**TO DO:** Find the word "Introduction" in the listing. Copy out each line where it occurs.

**INFORMATION PROVIDED:**
┌──

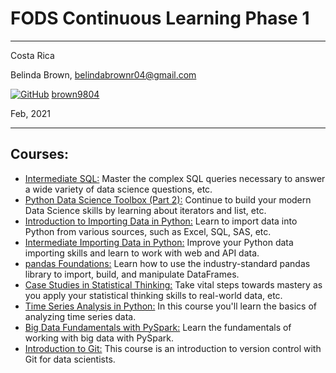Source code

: # FODS Continuous Learning Phase 1
----------

Costa Rica

Belinda Brown, belindabrownr04@gmail.com

[![GitHub](https://img.shields.io/badge/--181717?logo=github&logoColor=ffffff)](https://github.com/)
[brown9804](https://github.com/brown9804)

Feb, 2021

----------

## Courses:
- [Intermediate SQL:](https://github.com/brown9804/ML_DS_Lpath/blob/main/1-dccphase_1/src/1_sql_inter.sql) Master the complex SQL queries necessary to answer a wide variety of data science questions, etc.
- [Python Data Science Toolbox (Part 2):](https://github.com/brown9804/ML_DS_Lpath/blob/main/1-dccphase_1/src/2_python_Toolbox_p2.py) Continue to build your modern Data Science skills by learning about iterators and list, etc.
- [Introduction to Importing Data in Python:](https://github.com/brown9804/ML_DS_Lpath/blob/main/1-dccphase_1/src/3_python_intro_import_data.py) Learn to import data into Python from various sources, such as Excel, SQL, SAS, etc.
- [Intermediate Importing Data in Python:](https://github.com/brown9804/ML_DS_Lpath/blob/main/1-dccphase_1/src/4_python_inter_import_data.py) Improve your Python data importing skills and learn to work with web and API data.
- [pandas Foundations:](https://github.com/brown9804/ML_DS_Lpath/blob/main/1-dccphase_1/src/5_pandasFoundations.py) Learn how to use the industry-standard pandas library to import, build, and manipulate DataFrames.
- [Case Studies in Statistical Thinking:](https://github.com/brown9804/ML_DS_Lpath/blob/main/1-dccphase_1/src/6_case_studies_statistical_thinking.py) Take vital steps towards mastery as you apply your statistical thinking skills to real-world data, etc.
- [Time Series Analysis in Python:](https://github.com/brown9804/ML_DS_Lpath/blob/main/1-dccphase_1/src/7_python_time_series_anls.py) In this course you'll learn the basics of analyzing time series data.
- [Big Data Fundamentals with PySpark:](https://github.com/brown9804/ML_DS_Lpath/blob/main/1-dccphase_1/src/8_big_data_fundamentals_with_PySpark.py) Learn the fundamentals of working with big data with PySpark.
- [Introduction to Git:](https://github.com/brown9804/ML_DS_Lpath/blob/main/1-dccphase_1/src/9_intro_git.sh) This course is an introduction to version control with Git for data scientists.
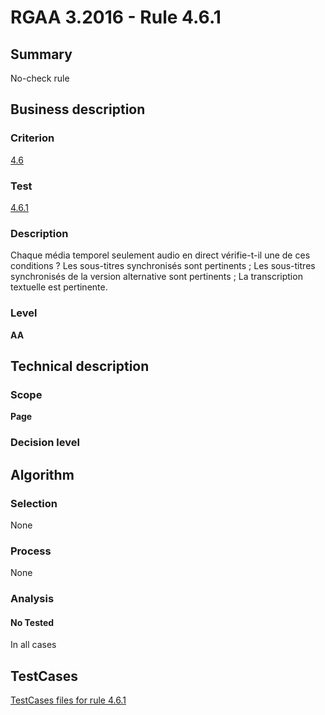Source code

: # RGAA 3.2016 - Rule 4.6.1

## Summary
No-check rule


## Business description

### Criterion
[4.6](http://references.modernisation.gouv.fr/rgaa-accessibilite/criteres.html#crit-4-6)

### Test
[4.6.1](http://references.modernisation.gouv.fr/rgaa-accessibilite/criteres.html#test-4-6-1)

### Description
Chaque média temporel seulement audio en direct vérifie-t-il une de ces conditions ? Les sous-titres synchronisés sont pertinents ; Les sous-titres synchronisés de la version alternative sont pertinents ; La transcription textuelle est pertinente.

### Level
**AA**


## Technical description

### Scope
**Page**

### Decision level


## Algorithm

### Selection
None

### Process
None

### Analysis

#### No Tested
In all cases


##  TestCases

[TestCases files for rule 4.6.1](https://github.com/Asqatasun/Asqatasun/tree/RGAA_3.2016/rules/rules-rgaa3.2016/src/test/resources/testcases/rgaa32016/Rgaa32016Rule040601/)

└──

**ANSWER TO THIS TASK:**
- [Introduction to Importing Data in Python:](https://github.com/brown9804/ML_DS_Lpath/blob/main/1-dccphase_1/src/3_python_intro_import_data.py) Learn to import data into Python from various sources, such as Excel, SQL, SAS, etc.
- [Introduction to Git:](https://github.com/brown9804/ML_DS_Lpath/blob/main/1-dccphase_1/src/9_intro_git.sh) This course is an introduction to version control with Git for data scientists.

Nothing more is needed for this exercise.